- GIVEN DATA:
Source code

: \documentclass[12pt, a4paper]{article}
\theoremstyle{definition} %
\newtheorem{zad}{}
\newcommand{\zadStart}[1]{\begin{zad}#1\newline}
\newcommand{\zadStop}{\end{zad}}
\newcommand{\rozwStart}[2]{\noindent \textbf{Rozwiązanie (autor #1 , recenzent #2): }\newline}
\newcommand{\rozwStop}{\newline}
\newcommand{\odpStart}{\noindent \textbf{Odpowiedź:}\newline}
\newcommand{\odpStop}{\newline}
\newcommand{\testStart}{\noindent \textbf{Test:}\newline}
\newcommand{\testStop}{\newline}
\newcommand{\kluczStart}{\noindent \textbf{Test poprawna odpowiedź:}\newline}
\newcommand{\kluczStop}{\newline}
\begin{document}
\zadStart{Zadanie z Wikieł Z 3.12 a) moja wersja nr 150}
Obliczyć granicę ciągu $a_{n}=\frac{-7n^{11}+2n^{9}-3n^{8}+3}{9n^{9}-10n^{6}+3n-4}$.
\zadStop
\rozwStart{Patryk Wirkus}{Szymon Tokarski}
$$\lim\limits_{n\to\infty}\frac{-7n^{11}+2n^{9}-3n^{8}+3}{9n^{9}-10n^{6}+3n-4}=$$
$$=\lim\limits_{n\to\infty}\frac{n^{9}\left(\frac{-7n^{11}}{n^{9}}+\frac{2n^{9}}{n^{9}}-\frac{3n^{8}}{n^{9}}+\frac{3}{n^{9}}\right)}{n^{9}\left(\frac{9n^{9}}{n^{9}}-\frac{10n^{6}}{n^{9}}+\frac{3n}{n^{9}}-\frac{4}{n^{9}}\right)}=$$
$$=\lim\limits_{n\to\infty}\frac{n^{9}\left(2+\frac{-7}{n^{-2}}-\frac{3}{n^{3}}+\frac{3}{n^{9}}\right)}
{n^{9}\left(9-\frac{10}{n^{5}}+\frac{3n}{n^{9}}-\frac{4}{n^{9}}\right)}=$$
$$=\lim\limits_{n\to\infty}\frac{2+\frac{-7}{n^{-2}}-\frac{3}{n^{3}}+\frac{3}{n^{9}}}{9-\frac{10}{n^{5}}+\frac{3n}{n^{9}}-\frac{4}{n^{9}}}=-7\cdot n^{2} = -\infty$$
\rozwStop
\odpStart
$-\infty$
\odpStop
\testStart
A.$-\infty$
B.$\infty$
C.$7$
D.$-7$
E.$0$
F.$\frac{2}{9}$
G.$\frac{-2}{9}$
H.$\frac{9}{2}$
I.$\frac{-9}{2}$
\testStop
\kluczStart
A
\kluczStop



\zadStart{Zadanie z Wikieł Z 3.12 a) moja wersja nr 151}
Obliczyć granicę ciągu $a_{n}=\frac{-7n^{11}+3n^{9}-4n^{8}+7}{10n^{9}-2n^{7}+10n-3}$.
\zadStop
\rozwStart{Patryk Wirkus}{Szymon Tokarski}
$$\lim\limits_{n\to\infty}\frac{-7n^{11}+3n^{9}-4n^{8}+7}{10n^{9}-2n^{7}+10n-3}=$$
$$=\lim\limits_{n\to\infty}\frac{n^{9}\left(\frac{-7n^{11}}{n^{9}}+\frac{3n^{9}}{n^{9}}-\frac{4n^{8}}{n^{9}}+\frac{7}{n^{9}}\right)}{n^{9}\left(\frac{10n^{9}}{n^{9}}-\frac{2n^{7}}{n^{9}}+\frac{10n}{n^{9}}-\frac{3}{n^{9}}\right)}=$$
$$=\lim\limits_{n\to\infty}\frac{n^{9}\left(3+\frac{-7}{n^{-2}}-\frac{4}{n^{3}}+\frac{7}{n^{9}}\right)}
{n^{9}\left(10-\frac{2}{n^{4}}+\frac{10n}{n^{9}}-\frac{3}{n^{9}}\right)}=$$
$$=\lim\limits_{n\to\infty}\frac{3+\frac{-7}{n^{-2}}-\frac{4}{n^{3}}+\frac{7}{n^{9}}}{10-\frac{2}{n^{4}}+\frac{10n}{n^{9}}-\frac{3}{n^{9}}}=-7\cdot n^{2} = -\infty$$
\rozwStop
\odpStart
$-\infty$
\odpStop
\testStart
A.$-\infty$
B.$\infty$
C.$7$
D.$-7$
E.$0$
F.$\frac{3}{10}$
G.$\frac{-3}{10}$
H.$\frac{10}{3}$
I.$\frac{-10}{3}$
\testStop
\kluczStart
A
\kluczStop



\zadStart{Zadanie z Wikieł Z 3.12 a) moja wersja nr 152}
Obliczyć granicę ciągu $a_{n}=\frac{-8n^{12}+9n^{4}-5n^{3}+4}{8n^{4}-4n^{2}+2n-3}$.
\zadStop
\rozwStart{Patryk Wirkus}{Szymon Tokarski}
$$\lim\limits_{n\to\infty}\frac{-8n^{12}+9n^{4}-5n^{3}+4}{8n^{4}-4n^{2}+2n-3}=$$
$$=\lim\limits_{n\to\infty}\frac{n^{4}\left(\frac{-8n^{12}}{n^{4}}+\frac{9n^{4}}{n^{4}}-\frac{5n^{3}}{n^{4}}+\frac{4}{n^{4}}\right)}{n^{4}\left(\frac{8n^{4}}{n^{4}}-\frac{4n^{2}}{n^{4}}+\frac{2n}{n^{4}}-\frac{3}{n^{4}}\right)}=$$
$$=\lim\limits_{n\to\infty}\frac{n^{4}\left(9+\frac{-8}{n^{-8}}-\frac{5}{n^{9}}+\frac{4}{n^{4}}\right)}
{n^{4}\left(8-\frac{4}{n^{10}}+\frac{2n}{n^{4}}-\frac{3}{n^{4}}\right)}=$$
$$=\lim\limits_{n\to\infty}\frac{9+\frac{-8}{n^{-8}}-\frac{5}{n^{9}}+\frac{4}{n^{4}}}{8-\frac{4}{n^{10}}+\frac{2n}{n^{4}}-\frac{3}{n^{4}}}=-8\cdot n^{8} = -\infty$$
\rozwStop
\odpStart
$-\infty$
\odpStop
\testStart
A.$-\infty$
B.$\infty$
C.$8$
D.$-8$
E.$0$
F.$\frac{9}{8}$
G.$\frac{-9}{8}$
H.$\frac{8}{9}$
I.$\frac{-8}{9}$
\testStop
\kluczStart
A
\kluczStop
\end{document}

- PROBLEM REQUIREMENTS: Please restate the whole listing word for word.

- SOLUTION:
Source code

: \documentclass[12pt, a4paper]{article}
\theoremstyle{definition} %
\newtheorem{zad}{}
\newcommand{\zadStart}[1]{\begin{zad}#1\newline}
\newcommand{\zadStop}{\end{zad}}
\newcommand{\rozwStart}[2]{\noindent \textbf{Rozwiązanie (autor #1 , recenzent #2): }\newline}
\newcommand{\rozwStop}{\newline}
\newcommand{\odpStart}{\noindent \textbf{Odpowiedź:}\newline}
\newcommand{\odpStop}{\newline}
\newcommand{\testStart}{\noindent \textbf{Test:}\newline}
\newcommand{\testStop}{\newline}
\newcommand{\kluczStart}{\noindent \textbf{Test poprawna odpowiedź:}\newline}
\newcommand{\kluczStop}{\newline}
\begin{document}
\zadStart{Zadanie z Wikieł Z 3.12 a) moja wersja nr 150}
Obliczyć granicę ciągu $a_{n}=\frac{-7n^{11}+2n^{9}-3n^{8}+3}{9n^{9}-10n^{6}+3n-4}$.
\zadStop
\rozwStart{Patryk Wirkus}{Szymon Tokarski}
$$\lim\limits_{n\to\infty}\frac{-7n^{11}+2n^{9}-3n^{8}+3}{9n^{9}-10n^{6}+3n-4}=$$
$$=\lim\limits_{n\to\infty}\frac{n^{9}\left(\frac{-7n^{11}}{n^{9}}+\frac{2n^{9}}{n^{9}}-\frac{3n^{8}}{n^{9}}+\frac{3}{n^{9}}\right)}{n^{9}\left(\frac{9n^{9}}{n^{9}}-\frac{10n^{6}}{n^{9}}+\frac{3n}{n^{9}}-\frac{4}{n^{9}}\right)}=$$
$$=\lim\limits_{n\to\infty}\frac{n^{9}\left(2+\frac{-7}{n^{-2}}-\frac{3}{n^{3}}+\frac{3}{n^{9}}\right)}
{n^{9}\left(9-\frac{10}{n^{5}}+\frac{3n}{n^{9}}-\frac{4}{n^{9}}\right)}=$$
$$=\lim\limits_{n\to\infty}\frac{2+\frac{-7}{n^{-2}}-\frac{3}{n^{3}}+\frac{3}{n^{9}}}{9-\frac{10}{n^{5}}+\frac{3n}{n^{9}}-\frac{4}{n^{9}}}=-7\cdot n^{2} = -\infty$$
\rozwStop
\odpStart
$-\infty$
\odpStop
\testStart
A.$-\infty$
B.$\infty$
C.$7$
D.$-7$
E.$0$
F.$\frac{2}{9}$
G.$\frac{-2}{9}$
H.$\frac{9}{2}$
I.$\frac{-9}{2}$
\testStop
\kluczStart
A
\kluczStop



\zadStart{Zadanie z Wikieł Z 3.12 a) moja wersja nr 151}
Obliczyć granicę ciągu $a_{n}=\frac{-7n^{11}+3n^{9}-4n^{8}+7}{10n^{9}-2n^{7}+10n-3}$.
\zadStop
\rozwStart{Patryk Wirkus}{Szymon Tokarski}
$$\lim\limits_{n\to\infty}\frac{-7n^{11}+3n^{9}-4n^{8}+7}{10n^{9}-2n^{7}+10n-3}=$$
$$=\lim\limits_{n\to\infty}\frac{n^{9}\left(\frac{-7n^{11}}{n^{9}}+\frac{3n^{9}}{n^{9}}-\frac{4n^{8}}{n^{9}}+\frac{7}{n^{9}}\right)}{n^{9}\left(\frac{10n^{9}}{n^{9}}-\frac{2n^{7}}{n^{9}}+\frac{10n}{n^{9}}-\frac{3}{n^{9}}\right)}=$$
$$=\lim\limits_{n\to\infty}\frac{n^{9}\left(3+\frac{-7}{n^{-2}}-\frac{4}{n^{3}}+\frac{7}{n^{9}}\right)}
{n^{9}\left(10-\frac{2}{n^{4}}+\frac{10n}{n^{9}}-\frac{3}{n^{9}}\right)}=$$
$$=\lim\limits_{n\to\infty}\frac{3+\frac{-7}{n^{-2}}-\frac{4}{n^{3}}+\frac{7}{n^{9}}}{10-\frac{2}{n^{4}}+\frac{10n}{n^{9}}-\frac{3}{n^{9}}}=-7\cdot n^{2} = -\infty$$
\rozwStop
\odpStart
$-\infty$
\odpStop
\testStart
A.$-\infty$
B.$\infty$
C.$7$
D.$-7$
E.$0$
F.$\frac{3}{10}$
G.$\frac{-3}{10}$
H.$\frac{10}{3}$
I.$\frac{-10}{3}$
\testStop
\kluczStart
A
\kluczStop



\zadStart{Zadanie z Wikieł Z 3.12 a) moja wersja nr 152}
Obliczyć granicę ciągu $a_{n}=\frac{-8n^{12}+9n^{4}-5n^{3}+4}{8n^{4}-4n^{2}+2n-3}$.
\zadStop
\rozwStart{Patryk Wirkus}{Szymon Tokarski}
$$\lim\limits_{n\to\infty}\frac{-8n^{12}+9n^{4}-5n^{3}+4}{8n^{4}-4n^{2}+2n-3}=$$
$$=\lim\limits_{n\to\infty}\frac{n^{4}\left(\frac{-8n^{12}}{n^{4}}+\frac{9n^{4}}{n^{4}}-\frac{5n^{3}}{n^{4}}+\frac{4}{n^{4}}\right)}{n^{4}\left(\frac{8n^{4}}{n^{4}}-\frac{4n^{2}}{n^{4}}+\frac{2n}{n^{4}}-\frac{3}{n^{4}}\right)}=$$
$$=\lim\limits_{n\to\infty}\frac{n^{4}\left(9+\frac{-8}{n^{-8}}-\frac{5}{n^{9}}+\frac{4}{n^{4}}\right)}
{n^{4}\left(8-\frac{4}{n^{10}}+\frac{2n}{n^{4}}-\frac{3}{n^{4}}\right)}=$$
$$=\lim\limits_{n\to\infty}\frac{9+\frac{-8}{n^{-8}}-\frac{5}{n^{9}}+\frac{4}{n^{4}}}{8-\frac{4}{n^{10}}+\frac{2n}{n^{4}}-\frac{3}{n^{4}}}=-8\cdot n^{8} = -\infty$$
\rozwStop
\odpStart
$-\infty$
\odpStop
\testStart
A.$-\infty$
B.$\infty$
C.$8$
D.$-8$
E.$0$
F.$\frac{9}{8}$
G.$\frac{-9}{8}$
H.$\frac{8}{9}$
I.$\frac{-8}{9}$
\testStop
\kluczStart
A
\kluczStop
\end{document}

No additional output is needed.